**To do**
Below are the entries; give again exactly the lines from the one mentioning "2. [Nekomata Master+" through the one mentioning "1. [IOSYS - Chanteikku", inclusive.

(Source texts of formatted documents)
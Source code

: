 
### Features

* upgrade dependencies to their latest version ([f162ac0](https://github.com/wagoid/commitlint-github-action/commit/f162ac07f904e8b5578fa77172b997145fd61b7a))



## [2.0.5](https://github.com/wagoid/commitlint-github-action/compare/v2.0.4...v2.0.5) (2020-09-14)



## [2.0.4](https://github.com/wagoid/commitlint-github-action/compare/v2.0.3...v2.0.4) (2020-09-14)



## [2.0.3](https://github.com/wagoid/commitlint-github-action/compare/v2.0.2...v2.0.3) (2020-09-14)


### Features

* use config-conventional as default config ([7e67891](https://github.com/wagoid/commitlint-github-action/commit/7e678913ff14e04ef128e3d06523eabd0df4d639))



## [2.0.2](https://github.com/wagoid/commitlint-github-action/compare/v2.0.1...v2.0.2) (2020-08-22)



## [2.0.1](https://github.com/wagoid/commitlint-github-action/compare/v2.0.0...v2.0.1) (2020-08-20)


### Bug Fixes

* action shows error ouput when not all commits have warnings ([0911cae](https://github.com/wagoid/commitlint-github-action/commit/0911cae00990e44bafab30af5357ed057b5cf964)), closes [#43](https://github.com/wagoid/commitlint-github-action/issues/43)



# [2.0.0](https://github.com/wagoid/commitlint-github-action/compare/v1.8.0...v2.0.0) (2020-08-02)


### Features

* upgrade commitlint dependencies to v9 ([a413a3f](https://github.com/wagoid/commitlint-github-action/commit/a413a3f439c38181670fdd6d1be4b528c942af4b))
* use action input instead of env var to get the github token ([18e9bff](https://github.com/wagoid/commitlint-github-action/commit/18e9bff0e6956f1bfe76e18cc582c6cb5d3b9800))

* * *

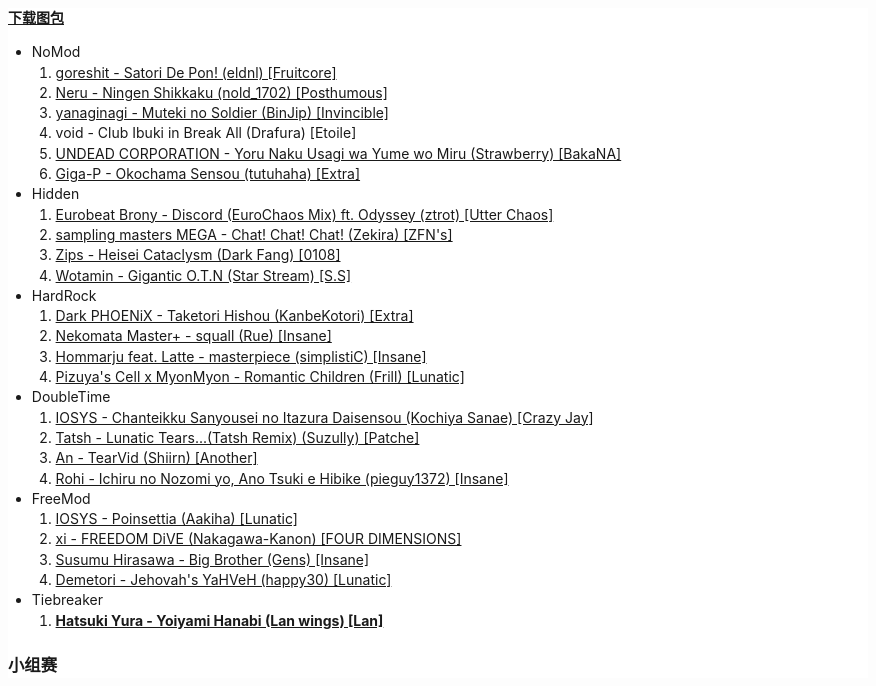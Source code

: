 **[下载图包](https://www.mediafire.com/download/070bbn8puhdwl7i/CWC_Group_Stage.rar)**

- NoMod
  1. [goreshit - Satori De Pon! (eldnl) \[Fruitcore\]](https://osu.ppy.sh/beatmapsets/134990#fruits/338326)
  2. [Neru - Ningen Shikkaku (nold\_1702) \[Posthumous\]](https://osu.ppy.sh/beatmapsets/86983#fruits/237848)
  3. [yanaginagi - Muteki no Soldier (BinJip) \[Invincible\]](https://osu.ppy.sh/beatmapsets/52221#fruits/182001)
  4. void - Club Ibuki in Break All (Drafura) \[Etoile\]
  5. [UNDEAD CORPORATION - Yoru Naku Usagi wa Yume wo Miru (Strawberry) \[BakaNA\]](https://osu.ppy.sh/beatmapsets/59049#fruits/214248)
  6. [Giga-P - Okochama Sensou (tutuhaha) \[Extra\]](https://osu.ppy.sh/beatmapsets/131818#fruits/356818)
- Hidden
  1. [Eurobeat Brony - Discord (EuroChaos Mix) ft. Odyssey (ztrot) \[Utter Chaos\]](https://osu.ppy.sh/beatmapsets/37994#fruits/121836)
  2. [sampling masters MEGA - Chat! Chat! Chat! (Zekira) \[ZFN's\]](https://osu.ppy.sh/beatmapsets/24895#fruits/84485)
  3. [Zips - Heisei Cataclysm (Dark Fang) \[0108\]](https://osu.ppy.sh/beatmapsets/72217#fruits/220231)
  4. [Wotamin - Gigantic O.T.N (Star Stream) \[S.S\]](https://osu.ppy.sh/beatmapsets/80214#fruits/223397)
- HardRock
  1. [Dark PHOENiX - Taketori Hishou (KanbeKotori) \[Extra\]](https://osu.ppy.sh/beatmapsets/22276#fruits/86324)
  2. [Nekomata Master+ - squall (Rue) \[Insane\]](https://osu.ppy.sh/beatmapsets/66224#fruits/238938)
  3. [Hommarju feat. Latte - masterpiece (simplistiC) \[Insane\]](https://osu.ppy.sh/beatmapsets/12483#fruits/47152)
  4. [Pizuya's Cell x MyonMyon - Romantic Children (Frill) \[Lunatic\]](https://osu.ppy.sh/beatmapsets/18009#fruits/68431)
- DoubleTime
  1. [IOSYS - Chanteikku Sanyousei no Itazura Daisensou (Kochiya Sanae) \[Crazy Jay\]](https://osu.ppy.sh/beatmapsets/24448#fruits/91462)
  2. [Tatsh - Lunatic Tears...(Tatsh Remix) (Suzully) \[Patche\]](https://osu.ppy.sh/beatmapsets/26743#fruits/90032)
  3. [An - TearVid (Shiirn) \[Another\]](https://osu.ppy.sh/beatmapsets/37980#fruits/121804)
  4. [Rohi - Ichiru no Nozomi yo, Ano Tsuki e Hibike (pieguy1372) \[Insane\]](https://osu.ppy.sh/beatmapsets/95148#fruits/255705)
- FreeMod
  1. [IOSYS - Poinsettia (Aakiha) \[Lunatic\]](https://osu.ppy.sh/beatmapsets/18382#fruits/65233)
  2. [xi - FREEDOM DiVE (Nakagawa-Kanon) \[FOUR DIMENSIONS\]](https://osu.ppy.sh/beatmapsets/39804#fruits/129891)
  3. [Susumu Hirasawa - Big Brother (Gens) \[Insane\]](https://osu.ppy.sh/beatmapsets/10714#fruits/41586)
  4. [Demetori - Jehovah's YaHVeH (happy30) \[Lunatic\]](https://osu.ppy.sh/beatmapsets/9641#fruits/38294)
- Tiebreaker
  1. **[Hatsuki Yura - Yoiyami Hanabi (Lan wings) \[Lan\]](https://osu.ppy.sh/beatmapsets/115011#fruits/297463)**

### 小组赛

**Solved problem**
  2. [Nekomata Master+ - squall (Rue) \[Insane\]](https://osu.ppy.sh/beatmapsets/66224#fruits/238938)
  3. [Hommarju feat. Latte - masterpiece (simplistiC) \[Insane\]](https://osu.ppy.sh/beatmapsets/12483#fruits/47152)
  4. [Pizuya's Cell x MyonMyon - Romantic Children (Frill) \[Lunatic\]](https://osu.ppy.sh/beatmapsets/18009#fruits/68431)
- DoubleTime
  1. [IOSYS - Chanteikku Sanyousei no Itazura Daisensou (Kochiya Sanae) \[Crazy Jay\]](https://osu.ppy.sh/beatmapsets/24448#fruits/91462)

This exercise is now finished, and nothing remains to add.